[Python-Dev] #ifdef __cplusplus?

Alexander Belopolsky alexander.belopolsky at gmail.com
Fri Jan 2 06:17:24 CET 2009

On Thu, Jan 1, 2009 at 11:05 PM, Christian Heimes <lists at cheimes.de> wrote:
> You might be interested in the bug report
> http://bugs.python.org/issue4665. Skip pointed out that Python 2.6 no
> longer compiles with a C++ compiler due to missing casts. C++ is more
> restrict when it comes to implicit casts from (amongst others) void
> pointers.
Since that issue is closed, I have created
http://bugs.python.org/issue4805 with a patch that restores C++
compilability of the core and a few standard modules.

> Martin is against the necessary changes. I don't really care about it.
> If somebody wants to tackle the issue I'm fine with sprinkling some type
> casts over the code.
I've listed the following arguments in support maintaining C++
compilability on the bug tracker:

1. It is hard to verify that header files are compilable if source code
is not.  With compilable source code, CC=g++ ./configure; make will
supply an adequate test that does not require anything beyond a standard

2. Arguably, C++ compliant code is more consistent and less error prone.
For example, "new" is a really bad choice for a variable name regardless
of being a C++ keyword, especially when used instead of prevailing "res"
for a result of a function producing a PyObject. Even clearly redundant
explicit casts of malloc return values arguably improve readability by
reminding the type of the object that is being allocated.

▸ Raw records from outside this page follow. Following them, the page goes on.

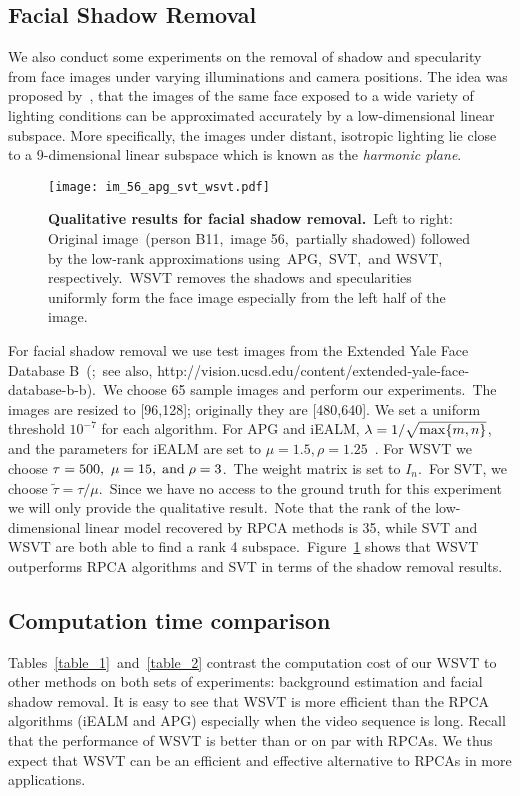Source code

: \documentclass[twoside,11pt]{article}
\begin{document}
\subsection{Facial Shadow Removal}

We also conduct some experiments on the removal of shadow and specularity from face images under varying illuminations and camera positions. The idea was proposed by~\citet{basri}, that the images of the same face exposed to a wide variety of lighting conditions can be approximated accurately by a low-dimensional linear subspace. More specifically, the images under distant, isotropic lighting lie close to a 9-dimensional linear subspace which is known as the {\it harmonic plane}. 	
\begin{figure}[H]
 \texttt{[image: im\_56\_apg\_svt\_wsvt.pdf]}
	\caption{{\bf Qualitative results for facial shadow removal.}~Left to right: Original image~(person B11,~image 56,~partially shadowed) followed by the low-rank approximations using~APG,~SVT,~and WSVT, respectively.~WSVT removes the shadows and specularities uniformly form the face image especially from the left half of the image.}\label{face}
\end{figure}

For facial shadow removal we use test images from the Extended Yale Face Database B~(\citep{yale};~see also, http://vision.ucsd.edu/content/extended-yale-face-database-b-b).~We choose 65 sample images and perform our experiments.~The images are resized to [96,128]; originally they are [480,640]. We set a uniform threshold $10^{-7}$ for each algorithm. For APG and iEALM, $\lambda={1}/{\sqrt{{\rm max}\{m,n\}}}$, and the parameters for iEALM are set to $\mu=1.5, \rho=1.25$~\citep{APG,LinChenMa}. For WSVT we choose $\tau=500,~\mu = 15,\;{\rm and}\;\rho=3$.~The weight matrix is set to $I_n$.~For SVT, we choose $\tilde{\tau}=\tau/\mu$.~Since we have no access to the ground truth for this experiment we will only provide the qualitative result.~Note that the rank of the low-dimensional linear model recovered by RPCA methods is 35, while SVT and WSVT are both able to find a rank 4 subspace.~Figure~\ref{face} shows that WSVT outperforms RPCA algorithms and SVT in terms of the shadow removal results. 


\subsection{Computation time comparison}
Tables~\ref{table_1}~and~\ref{table_2} contrast the computation cost of our WSVT to other methods on both sets of experiments: background estimation and facial shadow removal. It is easy to see that WSVT is more efficient than the RPCA algorithms (iEALM and APG) especially when the video sequence is long. Recall that the performance of WSVT is better than or on par with RPCAs. We thus expect that WSVT can be an efficient and effective alternative to RPCAs in more applications.
\end{document}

3. Compiling with C++ may reveal actual coding errors that otherwise
go unnoticed.  For example, use of undefined
PyLong_BASE_TWODIGITS_TYPE in Objects/longobject.c.

4. Stricter type checking may promote use of specific types instead of
void* which in turn may help optimizing compilers.

5. Once achieved, C++ compilability is not that hard to maintain, but
restoring it with patches like this one is hard because it requires
review of changes to many unrelated files.

Note that this discussion has deviated from OP's original question.
While I argue that C++ compilability of source code is good thing, I
agree with OP that wrapping non-header file code in extern "C" {} is
bad practice.  For example, the only reason Objects/fileobject.c does
not compile without extern "C" {} is because fclose is declared inside
PyFile_FromString as follows:

 PyObject *
 PyFile_FromString(char *name, char *mode)
 	extern int fclose(FILE *);

I would rather #include <stdio.h> at the top of the file instead.